Train

Introduction

In the previous tutorials, we have learned about Model, Data, and Training fundamentals. Now, let’s combine them and train our model on IRIS dataset.

Load the data and make the model

Let’s go step by step and load our data, and make our model, like the previous tutorial, to train it. First, let’s load our data with the code below:

iris = load_iris()

Now, let’s make a Dataset for our data.

class IRISDataset(Dataset):
    def __init__(self, data, target):
        super().__init__()
        self.data = data
        self.target = target

    def __len__(self):
        return len(self.data)

    def __getitem__(self, idx):
        data = torch.tensor(self.data[idx]).to(torch.float)
        target = torch.tensor(self.target[idx])
        return data, target


iris_dataset = IRISDataset(iris.data, iris.target)

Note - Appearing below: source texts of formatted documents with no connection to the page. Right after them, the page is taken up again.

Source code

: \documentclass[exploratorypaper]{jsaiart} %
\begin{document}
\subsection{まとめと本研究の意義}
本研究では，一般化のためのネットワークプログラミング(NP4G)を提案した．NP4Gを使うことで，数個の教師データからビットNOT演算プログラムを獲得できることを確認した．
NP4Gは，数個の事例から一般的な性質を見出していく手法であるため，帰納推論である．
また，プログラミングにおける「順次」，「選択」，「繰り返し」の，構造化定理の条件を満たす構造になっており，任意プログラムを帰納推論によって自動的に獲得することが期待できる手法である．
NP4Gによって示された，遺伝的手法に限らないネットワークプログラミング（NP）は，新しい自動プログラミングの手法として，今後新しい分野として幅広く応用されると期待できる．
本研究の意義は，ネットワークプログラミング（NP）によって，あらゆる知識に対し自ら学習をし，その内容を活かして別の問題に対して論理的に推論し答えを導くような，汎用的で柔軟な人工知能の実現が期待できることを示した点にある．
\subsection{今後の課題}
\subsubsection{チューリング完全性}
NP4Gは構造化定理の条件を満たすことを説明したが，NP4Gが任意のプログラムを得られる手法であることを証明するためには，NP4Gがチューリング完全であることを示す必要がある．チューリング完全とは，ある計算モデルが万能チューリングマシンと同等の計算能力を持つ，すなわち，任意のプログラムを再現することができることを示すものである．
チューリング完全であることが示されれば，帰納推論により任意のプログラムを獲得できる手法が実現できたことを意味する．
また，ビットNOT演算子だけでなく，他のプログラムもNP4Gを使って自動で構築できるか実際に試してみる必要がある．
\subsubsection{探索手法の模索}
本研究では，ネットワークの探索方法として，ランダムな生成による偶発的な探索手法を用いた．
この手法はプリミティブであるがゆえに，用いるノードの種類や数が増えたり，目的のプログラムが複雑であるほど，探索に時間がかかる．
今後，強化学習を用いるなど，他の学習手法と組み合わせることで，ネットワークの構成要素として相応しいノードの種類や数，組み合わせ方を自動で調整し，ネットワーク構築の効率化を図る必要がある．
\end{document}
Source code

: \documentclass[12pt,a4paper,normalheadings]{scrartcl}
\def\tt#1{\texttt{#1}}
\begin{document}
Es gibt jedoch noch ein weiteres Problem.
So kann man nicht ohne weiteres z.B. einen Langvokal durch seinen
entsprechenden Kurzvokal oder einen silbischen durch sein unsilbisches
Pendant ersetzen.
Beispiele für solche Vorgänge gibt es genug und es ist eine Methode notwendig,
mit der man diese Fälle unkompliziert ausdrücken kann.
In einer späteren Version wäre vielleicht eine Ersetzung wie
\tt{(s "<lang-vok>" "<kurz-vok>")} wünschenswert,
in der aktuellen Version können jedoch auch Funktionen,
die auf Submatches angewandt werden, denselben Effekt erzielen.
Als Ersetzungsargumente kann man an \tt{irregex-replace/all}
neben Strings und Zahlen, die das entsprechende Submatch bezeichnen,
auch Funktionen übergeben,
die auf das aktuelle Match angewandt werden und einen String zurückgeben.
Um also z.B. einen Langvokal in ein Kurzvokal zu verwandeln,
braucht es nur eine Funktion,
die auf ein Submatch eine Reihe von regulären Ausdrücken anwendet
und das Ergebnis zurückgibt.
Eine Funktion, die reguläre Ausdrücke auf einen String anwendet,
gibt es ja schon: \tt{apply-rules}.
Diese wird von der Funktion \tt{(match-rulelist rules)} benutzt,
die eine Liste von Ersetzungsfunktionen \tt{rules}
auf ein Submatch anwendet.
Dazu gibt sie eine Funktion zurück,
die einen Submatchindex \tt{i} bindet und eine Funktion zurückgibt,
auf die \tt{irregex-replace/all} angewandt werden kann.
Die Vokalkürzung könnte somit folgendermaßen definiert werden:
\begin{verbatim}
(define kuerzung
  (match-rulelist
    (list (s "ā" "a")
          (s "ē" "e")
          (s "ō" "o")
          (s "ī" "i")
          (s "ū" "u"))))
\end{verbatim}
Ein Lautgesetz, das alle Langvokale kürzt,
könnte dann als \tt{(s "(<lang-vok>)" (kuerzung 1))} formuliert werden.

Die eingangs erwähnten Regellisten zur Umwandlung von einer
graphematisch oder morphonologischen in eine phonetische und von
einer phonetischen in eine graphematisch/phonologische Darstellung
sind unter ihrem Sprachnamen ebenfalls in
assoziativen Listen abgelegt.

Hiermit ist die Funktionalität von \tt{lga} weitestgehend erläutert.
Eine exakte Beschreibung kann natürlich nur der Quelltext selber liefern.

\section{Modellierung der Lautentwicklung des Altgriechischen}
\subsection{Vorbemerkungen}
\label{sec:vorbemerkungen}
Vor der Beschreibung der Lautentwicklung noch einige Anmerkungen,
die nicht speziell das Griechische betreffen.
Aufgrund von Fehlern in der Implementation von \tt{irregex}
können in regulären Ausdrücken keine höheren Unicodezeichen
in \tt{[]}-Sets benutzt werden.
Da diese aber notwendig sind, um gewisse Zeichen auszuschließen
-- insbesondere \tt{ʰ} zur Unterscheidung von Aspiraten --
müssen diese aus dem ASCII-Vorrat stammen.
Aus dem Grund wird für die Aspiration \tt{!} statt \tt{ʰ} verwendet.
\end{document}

Then, it is time to split it into train, validation, and test.

g1 = torch.Generator().manual_seed(20)
train_data, val_data, test_data = random_split(iris_dataset, [0.7, 0.2, 0.1], g1)

train_loader = DataLoader(train_data, batch_size=10, shuffle=True)
val_loader = DataLoader(val_data, batch_size=10, shuffle=False)
test_loader = DataLoader(test_data, batch_size=10, shuffle=False)

Let’s create our model as well.

class IRISClassifier(nn.Module):
    def __init__(self):
        super().__init__()

        self.layers = nn.Sequential(
            nn.Linear(4, 16),
            nn.Linear(16, 8),
            nn.Linear(8, 3),
        )

    def forward(self, x):
        return self.layers(x)


model = IRISClassifier()

Now, we are ready to start learning how to train our model.

Train the model

Right now, we know how to train our model in PyTorch. So, let’s write an optimization step for our model. First, we need to define loss function and optimizer.

loss_fn = nn.CrossEntropyLoss()
optimizer = Adam(model.parameters())

Now, let’s write our training loop.

model.train()

for batch_of_data, batch_of_target in train_loader:
    optimizer.zero_grad()

    logits = model(batch_of_data)

    loss = loss_fn(logits, batch_of_target)
    print(f"loss: {loss.item()}")

    loss.backward()

    optimizer.step()

"""
--------
output: 

loss: 1.181538462638855
loss: 1.1570122241973877
loss: 1.1441924571990967
loss: 1.1753343343734741
loss: 1.1002519130706787
loss: 1.1666862964630127
loss: 1.0838695764541626
loss: 1.1226308345794678
loss: 1.1205450296401978
loss: 1.1404510736465454
loss: 1.094001054763794
"""

At first, we make sure that our model is in train mode by using model.train() (When we freshly create a model, it is in train mode). Then, we write the code for the optimization. As you can see, for each batch of data, we calculated the loss and the gradients and optimized the weights. You might have noticed that the loss in each batch is not necessarily improving. Don’t worry about it, because we are going to address it pretty soon.

Evaluate the model

Now, let’s write a code to evaluate our model on validation dataset.

model.eval()

with torch.inference_mode():
    total_loss = 0

    for batch_of_data, batch_of_target in val_loader:
        logits = model(batch_of_data)

        loss = loss_fn(logits, batch_of_target)
        total_loss += loss.item()

    print(f"average_loss: {total_loss / len(val_loader)}")

"""
--------
output: 

average_loss: 1.0044949253400166
"""

In the code above, at first, we set the model to the evaluation mode, using model.eval(). With torch.inference_mode(), we disable all the gradient calculations, because we don’t need to train our model; we only need to evaluate it. Then, we iterate over our validation dataset. We give each batch_of_data to the model to predict the output. After that, we calculate the loss and add it to the total_loss. And finally, we calculate the average_loss by dividing total_loss by the number of batches, which can be accessed by len(val_loader).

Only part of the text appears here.